Gaupp was an assistant to Carl Wernicke (1848–1905) and Karl Bonhoeffer (1868–1948) at the University of Breslau, and afterwards worked with Emil Kraepelin (1856–1926) at Heidelberg University and the Ludwig-Maximilians-Universität München. From 1908 to 1936, he was a professor of psychiatry at the University of Tübingen. One of his assistants was Ernst Kretschmer. Following World War II, he was departmental head of health and welfare for the city of Stuttgart (1945–48).

Gaupp performed numerous investigations of psychological disorders, and is remembered for his case studies of mass-murderer Ernst August Wagner (1874–1938). He was particularly interested in correlations between personality and psychosis, and was an advocate of "pastoral psychology". For a period of time, he was also editor of the Zentralblatt für Nervenheilkunde und Psychiatrie.

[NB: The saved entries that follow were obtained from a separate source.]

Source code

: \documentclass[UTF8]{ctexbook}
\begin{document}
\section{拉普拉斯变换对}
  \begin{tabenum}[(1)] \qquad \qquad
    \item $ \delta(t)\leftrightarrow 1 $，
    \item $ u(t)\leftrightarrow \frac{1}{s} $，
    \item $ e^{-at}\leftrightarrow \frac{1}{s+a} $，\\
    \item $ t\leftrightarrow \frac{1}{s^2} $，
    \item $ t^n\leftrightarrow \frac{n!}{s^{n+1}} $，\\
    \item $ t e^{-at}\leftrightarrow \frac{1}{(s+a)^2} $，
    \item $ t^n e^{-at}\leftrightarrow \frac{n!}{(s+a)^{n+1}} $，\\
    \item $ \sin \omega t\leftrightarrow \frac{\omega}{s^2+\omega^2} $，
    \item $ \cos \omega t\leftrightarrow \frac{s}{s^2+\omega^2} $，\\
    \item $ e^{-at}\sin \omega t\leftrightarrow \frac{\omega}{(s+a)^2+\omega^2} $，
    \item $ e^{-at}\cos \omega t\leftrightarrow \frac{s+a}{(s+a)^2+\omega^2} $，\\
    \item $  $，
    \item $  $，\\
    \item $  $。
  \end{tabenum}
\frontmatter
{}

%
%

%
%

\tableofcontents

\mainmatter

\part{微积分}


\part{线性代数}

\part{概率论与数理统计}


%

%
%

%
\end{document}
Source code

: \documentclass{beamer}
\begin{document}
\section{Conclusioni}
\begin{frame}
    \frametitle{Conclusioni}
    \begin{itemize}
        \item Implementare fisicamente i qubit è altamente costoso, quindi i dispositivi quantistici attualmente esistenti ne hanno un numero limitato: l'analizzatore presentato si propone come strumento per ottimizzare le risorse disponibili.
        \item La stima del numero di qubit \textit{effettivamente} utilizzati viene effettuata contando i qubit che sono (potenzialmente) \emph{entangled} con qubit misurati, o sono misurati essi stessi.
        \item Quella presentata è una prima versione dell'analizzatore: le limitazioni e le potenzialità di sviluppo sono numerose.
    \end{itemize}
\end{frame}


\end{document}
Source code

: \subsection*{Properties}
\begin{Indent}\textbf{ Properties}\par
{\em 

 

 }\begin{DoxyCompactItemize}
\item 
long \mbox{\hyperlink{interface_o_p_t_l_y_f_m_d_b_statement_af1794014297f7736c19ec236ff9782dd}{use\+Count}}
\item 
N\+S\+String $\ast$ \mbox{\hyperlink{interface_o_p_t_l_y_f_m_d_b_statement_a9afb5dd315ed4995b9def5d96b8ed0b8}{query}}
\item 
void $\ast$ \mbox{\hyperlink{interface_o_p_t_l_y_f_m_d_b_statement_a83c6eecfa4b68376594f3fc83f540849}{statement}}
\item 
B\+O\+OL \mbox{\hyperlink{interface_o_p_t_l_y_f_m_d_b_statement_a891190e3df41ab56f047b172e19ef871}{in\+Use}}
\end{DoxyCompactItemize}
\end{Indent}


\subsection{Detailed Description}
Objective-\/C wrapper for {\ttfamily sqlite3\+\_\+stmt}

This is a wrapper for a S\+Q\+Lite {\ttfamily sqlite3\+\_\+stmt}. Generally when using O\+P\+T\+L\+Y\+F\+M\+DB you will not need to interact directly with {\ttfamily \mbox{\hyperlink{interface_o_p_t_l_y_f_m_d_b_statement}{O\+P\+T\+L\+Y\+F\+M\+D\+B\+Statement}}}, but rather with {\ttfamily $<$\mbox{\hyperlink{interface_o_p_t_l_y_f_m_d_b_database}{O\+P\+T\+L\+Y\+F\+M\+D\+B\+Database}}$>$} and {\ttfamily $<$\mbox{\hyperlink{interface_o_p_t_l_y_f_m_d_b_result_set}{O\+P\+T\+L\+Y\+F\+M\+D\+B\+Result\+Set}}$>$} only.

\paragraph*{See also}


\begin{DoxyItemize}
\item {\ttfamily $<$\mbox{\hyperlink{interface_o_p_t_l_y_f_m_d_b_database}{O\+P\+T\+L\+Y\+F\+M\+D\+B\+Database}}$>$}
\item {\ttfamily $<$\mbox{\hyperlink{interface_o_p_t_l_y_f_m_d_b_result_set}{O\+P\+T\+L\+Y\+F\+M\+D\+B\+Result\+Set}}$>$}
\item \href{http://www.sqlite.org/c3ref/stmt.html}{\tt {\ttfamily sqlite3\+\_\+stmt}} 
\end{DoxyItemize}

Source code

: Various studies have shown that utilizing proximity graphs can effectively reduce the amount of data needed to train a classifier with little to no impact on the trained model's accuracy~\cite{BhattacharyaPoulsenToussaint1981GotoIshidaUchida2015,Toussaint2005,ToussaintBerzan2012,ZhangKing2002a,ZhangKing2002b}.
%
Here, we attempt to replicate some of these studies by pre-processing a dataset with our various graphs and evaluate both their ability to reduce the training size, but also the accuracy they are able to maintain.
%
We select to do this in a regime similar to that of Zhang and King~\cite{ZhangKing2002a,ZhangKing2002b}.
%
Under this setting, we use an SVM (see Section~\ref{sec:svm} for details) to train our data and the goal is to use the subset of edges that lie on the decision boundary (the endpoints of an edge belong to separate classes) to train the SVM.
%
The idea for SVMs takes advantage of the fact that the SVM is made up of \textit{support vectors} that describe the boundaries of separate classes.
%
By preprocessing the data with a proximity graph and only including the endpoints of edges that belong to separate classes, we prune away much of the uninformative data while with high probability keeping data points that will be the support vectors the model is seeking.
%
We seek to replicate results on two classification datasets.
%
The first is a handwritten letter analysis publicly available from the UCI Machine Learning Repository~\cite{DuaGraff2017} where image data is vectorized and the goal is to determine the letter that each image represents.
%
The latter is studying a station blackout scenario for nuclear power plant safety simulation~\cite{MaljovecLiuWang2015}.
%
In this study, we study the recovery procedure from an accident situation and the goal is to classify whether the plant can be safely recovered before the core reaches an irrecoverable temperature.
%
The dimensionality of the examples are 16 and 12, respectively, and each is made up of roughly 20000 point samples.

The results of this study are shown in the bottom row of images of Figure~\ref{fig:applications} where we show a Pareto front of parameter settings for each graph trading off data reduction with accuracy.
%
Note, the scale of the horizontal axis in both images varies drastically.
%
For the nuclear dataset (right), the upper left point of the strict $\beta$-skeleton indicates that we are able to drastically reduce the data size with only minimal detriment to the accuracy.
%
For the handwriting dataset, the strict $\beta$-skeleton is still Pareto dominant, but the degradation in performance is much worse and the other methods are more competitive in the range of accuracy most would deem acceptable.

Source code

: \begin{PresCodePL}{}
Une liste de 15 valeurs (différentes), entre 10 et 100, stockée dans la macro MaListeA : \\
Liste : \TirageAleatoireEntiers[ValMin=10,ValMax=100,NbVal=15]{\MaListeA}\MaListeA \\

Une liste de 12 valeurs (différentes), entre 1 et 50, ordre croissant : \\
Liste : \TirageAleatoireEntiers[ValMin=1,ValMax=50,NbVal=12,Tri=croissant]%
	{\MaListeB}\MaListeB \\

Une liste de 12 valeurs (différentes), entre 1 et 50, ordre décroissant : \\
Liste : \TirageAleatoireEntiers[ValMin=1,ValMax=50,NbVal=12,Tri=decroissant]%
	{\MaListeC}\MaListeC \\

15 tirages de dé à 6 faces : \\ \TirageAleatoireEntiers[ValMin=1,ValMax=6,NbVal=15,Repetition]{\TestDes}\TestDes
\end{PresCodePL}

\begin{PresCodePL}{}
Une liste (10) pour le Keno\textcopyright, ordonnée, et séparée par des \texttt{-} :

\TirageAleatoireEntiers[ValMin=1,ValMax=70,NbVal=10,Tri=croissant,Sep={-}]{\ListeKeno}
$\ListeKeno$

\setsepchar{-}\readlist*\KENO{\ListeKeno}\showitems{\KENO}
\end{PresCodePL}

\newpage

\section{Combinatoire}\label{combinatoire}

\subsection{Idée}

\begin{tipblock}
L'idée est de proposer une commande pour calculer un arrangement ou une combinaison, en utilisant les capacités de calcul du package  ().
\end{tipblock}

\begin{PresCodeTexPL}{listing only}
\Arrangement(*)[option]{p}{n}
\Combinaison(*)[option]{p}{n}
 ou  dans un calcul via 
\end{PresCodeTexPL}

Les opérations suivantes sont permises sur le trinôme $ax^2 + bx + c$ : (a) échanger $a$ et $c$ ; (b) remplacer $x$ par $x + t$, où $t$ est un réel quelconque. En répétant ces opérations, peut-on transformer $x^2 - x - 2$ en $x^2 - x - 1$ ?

Sometime shortly after the passage by decree, on 15 September 1935, of the "Nuremberg Laws"(officially "Laws for the Protection of German Blood and Honor"), Gaupp came to the support of a local physician, Albrecht Schroeder (pictured at left in image below), a collegiate fraternity brother in a non-fighting order, die Igel (the Hedgehogs), to which Gaupp also belonged. With the passage of the Nuremberg Laws and the preemption of organizational authority to permit Jewish membership in non-dueling fraternal orders (Jews had never been permitted to join German dueling orders), Schroeder's status was made precarious because he was married to a Jew, née Felicia Rosenstein of Bad Cannstatt, an outer district of Stuttgart. At a meeting convened of the general membership to decide upon Schroeder's suitability for membership given Schroeder's marital status and his "Mischling" (mixed race) children, Gaupp, otherwise unaffiliated with Schroeder (Gaupp was 65 at the time, Schroeder 44; and the two had never before met), declared before those assembled: "Wenn der Schroeder raus muss, dann geh ich auch." (If Schroeder goes, then I go, too.) Schroeder withdrew his petition sometime before final disposition by the fraternity towards his case, and Gaupp himself left the organization voluntarily around the same time, as he had pledged doing on behalf of Schroeder. The two men remained close friends until Gaupp's death in 1953.